## [EXERCISE AIM]
In the entries below, every line that contains "jetbrainsmonofont" must be located and copied.

Records from a data collection:
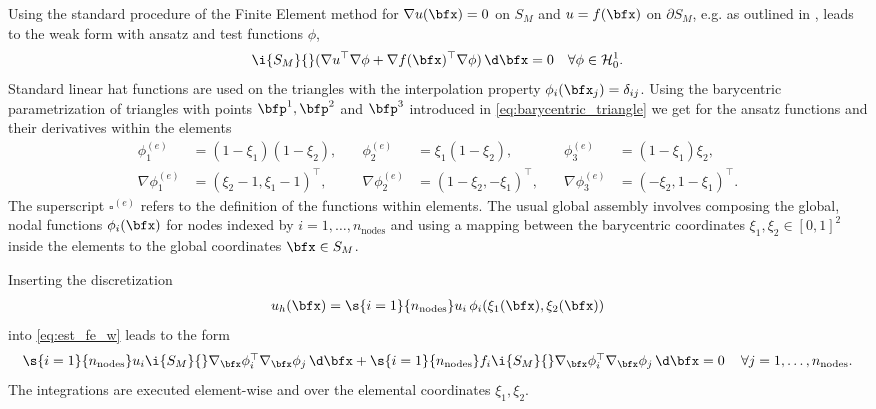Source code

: Using the standard procedure of the Finite Element method for $\nabla u(\bfx) = 0$ on $S_M$ and $u=f(\bfx)$ on $∂S_M$, e.g. as outlined in \cite{Remacle2010}, leads to the weak form with ansatz and test functions $\phi$,
\begin{align}\label{eq:est_fe_w}
    \i{S_M}{} (\nabla u^\top \nabla \phi + \nabla f(\bfx)^\top \nabla \phi) \,\d \bfx = 0 \quad \forall \phi \in \mathcal{H}_0^1.
\end{align}
Standard linear hat functions are used on the triangles with the interpolation property $\phi_i(\bfx_j) = \delta_{ij}$. Using the barycentric parametrization of triangles with points $\bfp^1,\bfp^2$ and $\bfp^3$ introduced in \cref{eq:barycentric_triangle} we get for the ansatz functions and their derivatives within the elements
%
\begin{align*}
  \phi^{(e)}_1 &= (1 - \xi_1)(1 - \xi_2), \quad&
  \phi^{(e)}_2 &= \xi_1 (1 - \xi_2), \quad &
  \phi^{(e)}_3 &= (1 - \xi_1) \xi_2,\\[4mm]
  \nabla \phi^{(e)}_1 &= (\xi_2-1, \xi_1 - 1)^\top, \quad&
  \nabla \phi^{(e)}_2 &= (1-\xi_2, -\xi_1)^\top, \quad&
  \nabla \phi^{(e)}_3 &= (-\xi_2, 1-\xi_1)^\top.
\end{align*}
The superscript $\square^{(e)}$ refers to the definition of the functions within elements. The usual global assembly involves composing the global, nodal functions $\phi_i(\bfx)$ for nodes indexed by $i=1, \dots, n_\text{nodes}$ and using a mapping between the barycentric coordinates $\xi_1,\xi_2 \in [0,1]^2$ inside the elements to the global coordinates $\bfx \in S_M$.

Inserting the discretization
\begin{align*}
  u_h(\bfx) = \s{i=1}{n_\text{nodes}} u_i\,\phi_i(\xi_1(\bfx), \xi_2(\bfx))
\end{align*}
into \cref{eq:est_fe_w} leads to the form
\begin{equation}\label{eq:est_weak_form}
  \begin{array}{lll}
    \s{i=1}{n_\text{nodes}}u_i \i{S_M}{} \nabla_\bfx \phi_i^\top \nabla_\bfx \phi_j \,\d\bfx + \s{i=1}{n_\text{nodes}} f_i \i{S_M}{} \nabla_\bfx \phi_i^\top \nabla_\bfx \phi_j \,\d \bfx = 0\,\quad \forall j=1,\dots,n_\text{nodes}.
  \end{array}
\end{equation}
The integrations are executed element-wise and over the elemental coordinates $\xi_1,\xi_2$. 

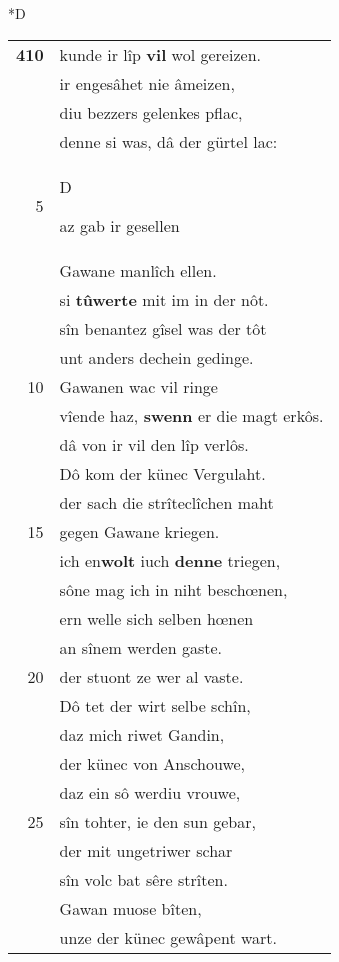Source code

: \documentclass[8pt,a4paper,notitlepage]{article}
\begin{document}
\begin{table}[ht]
\begin{minipage}[t]{0.5\linewidth}
\small
\begin{center}*D
\end{center}
\begin{tabular}{rl}
\textbf{410} & kunde ir lîp \textbf{vil} wol gereizen.\\ 
 & ir engesâhet nie âmeizen,\\ 
 & diu bezzers gelenkes pflac,\\ 
 & denne si was, dâ der gürtel lac:\\ 
5 & \begin{large}D\end{large}az gab ir gesellen\\ 
 & Gawane manlîch ellen.\\ 
 & si \textbf{tûwerte} mit im in der nôt.\\ 
 & sîn benantez gîsel was der tôt\\ 
 & unt anders dechein gedinge.\\ 
10 & Gawanen wac vil ringe\\ 
 & vîende haz, \textbf{swenn} er die magt erkôs.\\ 
 & dâ von ir vil den lîp verlôs.\\ 
 & Dô kom der künec Vergulaht.\\ 
 & der sach die strîteclîchen maht\\ 
15 & gegen Gawane kriegen.\\ 
 & ich en\textbf{wolt} iuch \textbf{denne} triegen,\\ 
 & sône mag ich in niht beschœnen,\\ 
 & ern welle sich selben hœnen\\ 
 & an sînem werden gaste.\\ 
20 & der stuont ze wer al vaste.\\ 
 & Dô tet der wirt selbe schîn,\\ 
 & daz mich riwet Gandin,\\ 
 & der künec von Anschouwe,\\ 
 & daz ein sô werdiu vrouwe,\\ 
25 & sîn tohter, ie den sun gebar,\\ 
 & der mit ungetriwer schar\\ 
 & sîn volc bat sêre strîten.\\ 
 & Gawan muose bîten,\\ 
 & unze der künec gewâpent wart.\\ 

\end{tabular}
\end{minipage}
\end{table}
\end{document}
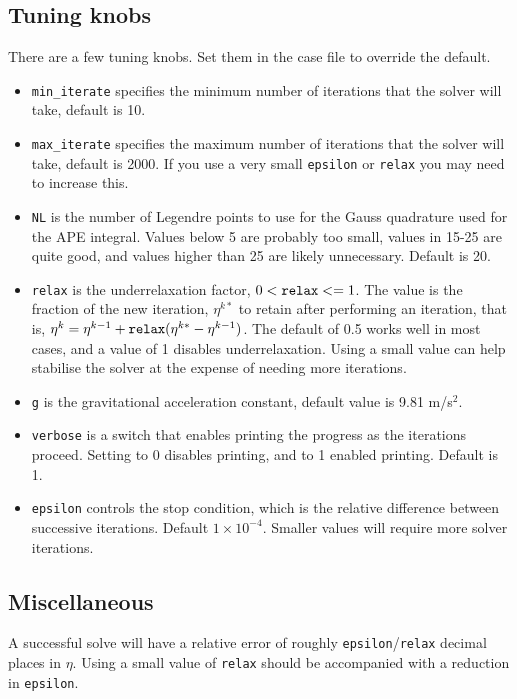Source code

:\documentclass[letterpaper]{article}
\begin{document}
\subsection{Tuning knobs}
There are a few tuning knobs. Set them in the case file to override the default.
\begin{itemize}
 \item \verb+min_iterate+ specifies the minimum number of iterations that the solver will take, default is 10.
 \item \verb+max_iterate+ specifies the maximum number of iterations that the solver will take, default is 2000. If you use a very small \verb+epsilon+ or \verb+relax+ you may need to increase this. 
 \item \verb+NL+ is the number of Legendre points to use for the Gauss quadrature used for the APE integral. Values below 5 are probably too small, values in 15-25 are quite good, and values higher than 25 are likely unnecessary. Default is 20.
 \item \verb+relax+ is the underrelaxation factor, $0 < \verb+relax+ <= 1$.
        The value is the fraction of the new iteration, $\eta^{k*}$ to retain
        after performing an iteration, that is,
        $\eta^k = \eta^{k-1} + \verb+relax+(\eta^{k*} - \eta^{k-1})$.
        The default of 0.5 works well in most cases, and a value of 1 disables underrelaxation.
        Using a small value can help stabilise the solver at the expense of needing more iterations.
 \item \verb+g+ is the gravitational acceleration constant, default value is 9.81 m/s$^2$.
 \item \verb+verbose+ is a switch that enables printing the progress as the iterations proceed. Setting to 0 disables printing, and to 1 enabled printing. Default is 1.
\item \verb+epsilon+ controls the stop condition, which is the relative difference between successive iterations. Default $1\times10^{-4}$. Smaller values will require more solver iterations.
\end{itemize}

\subsection{Miscellaneous}

A successful solve will have a relative error of roughly \verb+epsilon+/\verb+relax+ decimal places in $\eta$. Using a small value of \verb+relax+ should be accompanied with a reduction in \verb+epsilon+.
\end{document}
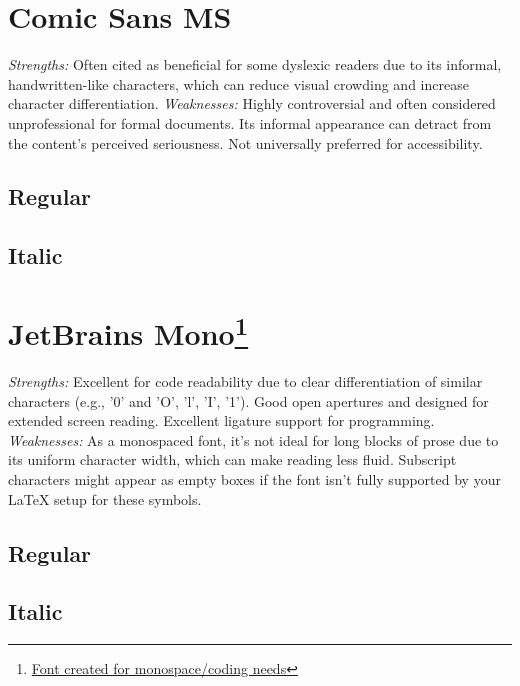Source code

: \pagebreak
\section{Comic Sans MS}\label{trouble9}
\begin{raggedright}
\emph{Strengths:} Often cited as beneficial for some dyslexic readers due to its informal, handwritten-like characters, which can reduce visual crowding and increase character differentiation.
\emph{Weaknesses:} Highly controversial and often considered unprofessional for formal documents. Its informal appearance can detract from the content's perceived seriousness. Not universally preferred for accessibility.

\subsection{Regular}
\FontSample{\comicsansfont}

\subsection{Italic}
\FontSample{{\comicsansfont\itshape}}
\end{raggedright}


\pagebreak
\hypertarget{trouble10}{}\section[JetBrains Mono]{JetBrains Mono\footnote{\href{https://www.jetbrains.com/lp/mono/}{Font created for monospace/coding needs}}}\label{trouble10}
\begin{raggedright}
\emph{Strengths:} Excellent for code readability due to clear differentiation of similar characters (e.g., '0' and 'O', 'l', 'I', '1'). Good open apertures and designed for extended screen reading. Excellent ligature support for programming.
\emph{Weaknesses:} As a monospaced font, it's not ideal for long blocks of prose due to its uniform character width, which can make reading less fluid. Subscript characters might appear as empty boxes if the font isn't fully supported by your LaTeX setup for these symbols.

\subsection{Regular}
\FontSample{\jetbrainsmonofont}

\subsection{Italic}
\FontSample{{\jetbrainsmonofont\itshape}}
\end{raggedright}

## [OUTPUT OF THE EXERCISE]
\FontSample{\jetbrainsmonofont}
\FontSample{{\jetbrainsmonofont\itshape}}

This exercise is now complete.